In slowing down their observations, they are forced to think about each element in the
totality of the advertisement such that it emerges as a linguistic object of audiovisual
analysis, with the manipulative properties of this object becoming ever clearer as its
social function over the time they spend in Mediate. As one student noted,
"there is no escape but to analyze." At the end of the semester, the groups presented
their analyses of commercial media, with the entire class responding. This collective
response included debates over how each group defined certain linguistic, audio, and
visual units of analysis, and about the conclusions about manipulation in commercial
media that each group reached. These discussions — aided by the carefully coded examples
in Mediate — were paramount in helping students build an applied
understanding of the social function of advertising from an audiovisual angle grounded
in linguistics as an interdisciplinary field.
Despite their engagement and increased capacity with audiovisual analysis through
Mediate, there still is room for greater interdisciplinary collaboration
in "Language and Advertising", especially in light of the cross-disciplinary sense of
audiovisuality we are advancing in this article. In my course, I welcome film experts as
occasional invited speakers. But through my discussions with Burges and Mueller, I have
realized that more sophisticated ways of tuning into the linguistic, visual, and sonic
patterns would offer further opportunities to explore the range and means of consumer
manipulation. For example, thus far, I have left out musical aspects completely as I
lack relevant training.
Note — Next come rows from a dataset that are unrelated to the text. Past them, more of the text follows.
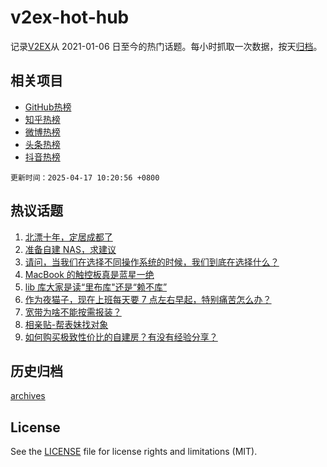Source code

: # v2ex-hot-hub

 记录[V2EX](https://www.v2ex.com/)从 2021-01-06 日至今的热门话题。每小时抓取一次数据，按天[归档](archives)。
 
 ## 相关项目

- [GitHub热榜](https://github.com/it985/github-hot-hub)
- [知乎热榜](https://github.com/it985/zhihu-hot-hub)
- [微博热榜](https://github.com/it985/weibo-hot-hub)
- [头条热榜](https://github.com/it985/toutiao-hot-hub)
- [抖音热榜](https://github.com/it985/douyin-hot-hub)


 `更新时间：2025-04-17 10:20:56 +0800`

## 热议话题

1. [北漂十年，定居成都了](https://www.v2ex.com/t/1125817)
1. [准备自建 NAS，求建议](https://www.v2ex.com/t/1125813)
1. [请问，当我们在选择不同操作系统的时候，我们到底在选择什么？](https://www.v2ex.com/t/1125983)
1. [MacBook 的触控板真是蓝星一绝](https://www.v2ex.com/t/1125853)
1. [lib 库大家是读“里布库"还是“赖不库”](https://www.v2ex.com/t/1125882)
1. [作为夜猫子，现在上班每天要 7 点左右早起，特别痛苦怎么办？](https://www.v2ex.com/t/1126029)
1. [宽带为啥不能按需报装？](https://www.v2ex.com/t/1125906)
1. [相亲贴-帮表妹找对象](https://www.v2ex.com/t/1126010)
1. [如何购买极致性价比的自建房？有没有经验分享？](https://www.v2ex.com/t/1125801)

## 历史归档

[archives](archives)

## License

See the [LICENSE](LICENSE) file for license rights and limitations (MIT).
In the future iterations of this course, I think about the
potential for more nuanced analysis if I could harness Mueller's expertise in helping
students define the auditory components, if Burges could work with students to delve
further into the visual form — that is, if students benefitted not only from their
collective defining through marking, but also the collective expertise of a more
intentionally cross-disciplinary approach to teaching and research.
Audiovisualities out of Annotation
Across our individual classes, we have seen our students more fully enter the study of
audiovisual media as they are defined by material form, cultural context, and social
function within our respective disciplinary frameworks. In sharing these experiences with
one another across our disciplines, we have been reminded that, when it comes to the
audiovisual field, a film and media studies scholar should sometimes see and hear that
field
like a music historian who should sometimes see and hear it
like a linguist. In noticing that we should see and hear like each other
more, even as we explored medium-specific matters with our students, we have arrived at
the cross-disciplinary concept of audiovisualities. Pedagogically and intellectually
segregated from another due to the division of labor that organizes the modern research
university, this concept allows us to think about the interplay of sight and sound more
promiscuously and productively, overcoming the binaries that too often divide the audible
and the visual and the divides that splinter disciplines from one another institutionally.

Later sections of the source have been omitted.